5. Who gains and who loses — the demographic and geographic picture
The modeling and coverage surveys together indicate that low- and middle-income adults, particularly in the eight highlighted states, would disproportionately lose subsidized coverage, while some eligible populations might transition into Medicaid where expansion exists; others would face shrinking options and rising costs [1] [4]. Rural and southern states on the list—Mississippi, Louisiana, West Virginia and parts of Georgia and Tennessee—have higher shares of lower-income residents and often more limited provider networks, meaning insurance loss can translate quickly into reduced access to care. Urban settings like parts of Oregon and Texas also show vulnerability through large Marketplace enrollments concentrated in income bands that benefited most from the enhanced credits [1] [4].

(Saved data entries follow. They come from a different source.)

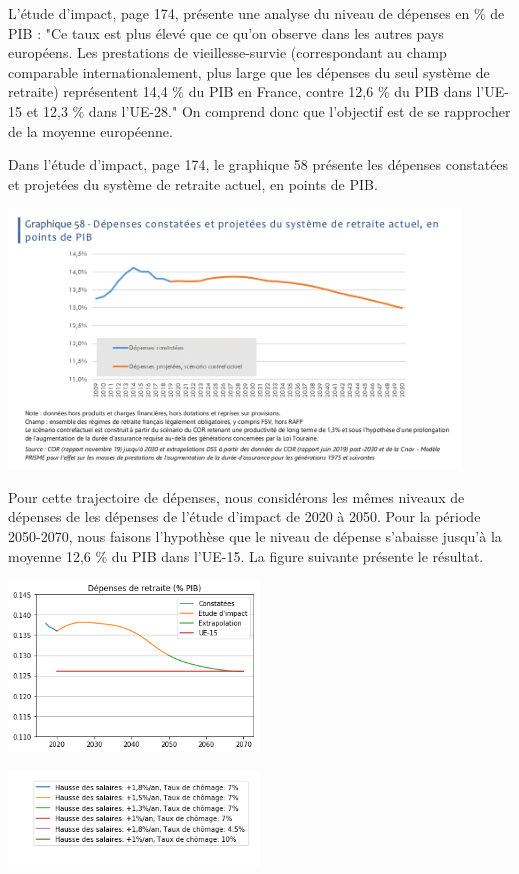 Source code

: \documentclass[10pt]{article}
\begin{document}
L'étude d'impact, page 174, présente une analyse du niveau de dépenses 
en \% de PIB : "Ce taux est plus élevé que ce qu’on observe dans 
les autres pays européens. Les prestations de vieillesse-survie 
(correspondant au champ comparable internationalement, plus 
large que les dépenses du seul système de retraite) représentent 
14,4 \% du PIB en France, contre 12,6 \% du PIB dans l’UE-15 et 12,3 \% dans l’UE-28."
On comprend donc que l'objectif est de se rapprocher de la moyenne européenne. 

Dans l'étude d'impact, page 174, le graphique 58 présente les dépenses constatées 
et projetées du système de retraite actuel, en points de PIB.

\begin{center}
\includegraphics[width=0.9\textwidth]{EtudeImpact-depenses-constatees-projetees.png}
\end{center}

Pour cette trajectoire de dépenses, nous considérons les mêmes 
niveaux de dépenses de les dépenses de l'étude d'impact de 2020 à 2050. 
Pour la période 2050-2070, nous faisons l'hypothèse que le niveau 
de dépense s'abaisse jusqu'à la moyenne 12,6 \% du PIB dans l’UE-15. 
La figure suivante présente le résultat. 

\begin{center}
\includegraphics[width=0.5\textwidth]{Simulation-Depenses.png}

\includegraphics[width=0.5\textwidth]{Simulation-legende.png}
\end{center}
\end{document}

6. Alternative viewpoints, political framing, and potential agendas
Stakeholders framing varies: advocacy groups and some researchers emphasize the human toll and push for legislative extension of enhanced credits, citing the 4.8–5 million estimate as a public-health emergency [1]. Opponents argue fiscal or market-distortion concerns and point to long-run premium impacts of temporary subsidies. Policy reports and congressional memos in mid-2025 also used large estimates to argue for or against legislative fixes, so readers should note that economic modeling can be used to support divergent policy arguments, and numbers reflect modeling choices about behavioral responses and market dynamics rather than immutable outcomes [6] [1].

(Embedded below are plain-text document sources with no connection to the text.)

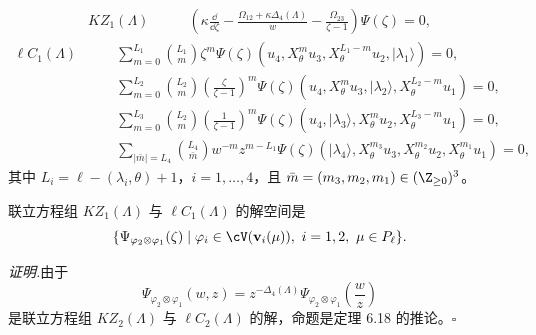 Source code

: \[
\begin{aligned}
KZ_1(\Lambda)\qquad
&\left(\kappa\frac{\dd}{\dd\zeta}
-\frac{\Omega_{12}+\kappa\Delta_4(\Lambda)}{w}
-\frac{\Omega_{23}}{\zeta-1}\right)\Psi(\zeta)=0,
\end{aligned}
\]
\[
\begin{aligned}
\ell C_1(\Lambda)\qquad
&\sum_{m=0}^{L_1}\binom{L_1}{m}\zeta^m
 \Psi(\zeta)(u_4,X_\theta^m u_3,X_\theta^{L_1-m}u_2,|\lambda_1\rangle)=0,\\
&\sum_{m=0}^{L_2}\binom{L_2}{m}\left(\frac{\zeta}{\zeta-1}\right)^m
 \Psi(\zeta)(u_4,X_\theta^m u_3,|\lambda_2\rangle,
 X_\theta^{L_2-m}u_1)=0,\\
&\sum_{m=0}^{L_3}\binom{L_2}{m}\left(\frac{1}{\zeta-1}\right)^m
 \Psi(\zeta)(u_4,|\lambda_3\rangle,X_\theta^m u_2,
 X_\theta^{L_3-m}u_1)=0,\\
&\sum_{|\bar{m}|=L_4}\binom{L_4}{\bar{m}}w^{-m}z^{m-L_1}
 \Psi(\zeta)(|\lambda_4\rangle,X_\theta^{m_3}u_3,
 X_\theta^{m_2}u_2,X_\theta^{m_1}u_1)=0,
\end{aligned}
\]
其中 $L_i=\ell-(\lambda_i,\theta)+1$，$i=1,\dots,4$，且
$\bar{m}=(m_3,m_2,m_1)\in(\Z_{\ge0})^3$。

\begin{proposition}[6.19]
联立方程组 $KZ_1(\Lambda)$ 与 $\ell C_1(\Lambda)$ 的解空间是
\[
\{\Psi_{\varphi_2\otimes\varphi_1}(\zeta)\mid
\varphi_i\in\cV(\mathbf{v}_i(\mu)),\ i=1,2,\ \mu\in P_\ell\}.
\]
\end{proposition}

\noindent\textit{证明.}\quad 由于
\[
\Psi_{\varphi_2\otimes\varphi_1}(w,z)
=z^{-\Delta_4(\Lambda)}\Psi_{\varphi_2\otimes\varphi_1}
\left(\frac{w}{z}\right)
\]
是联立方程组 $KZ_2(\Lambda)$ 与 $\ell C_2(\Lambda)$ 的解，命题是定理 6.18
的推论。\hfill$\square$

7. What this means for policymakers and next steps
The evidence indicates that targeted state actions—expanding Medicaid, bolstering outreach, running state Marketplaces, and offering state-level premium assistance—can blunt the worst impacts, while federal legislative choices determine the baseline risk for millions [2] [3]. Given the concentrated exposure in the eight named states, policymakers there face predictable surges in uninsurance absent intervention; mitigation requires coordination between state programs and potential federal backstops. The models provide actionable intelligence for prioritizing relief, but outcomes will depend on political choices, administrative readiness, and whether Congress or states move to replace or extend current enhancements [1] [3].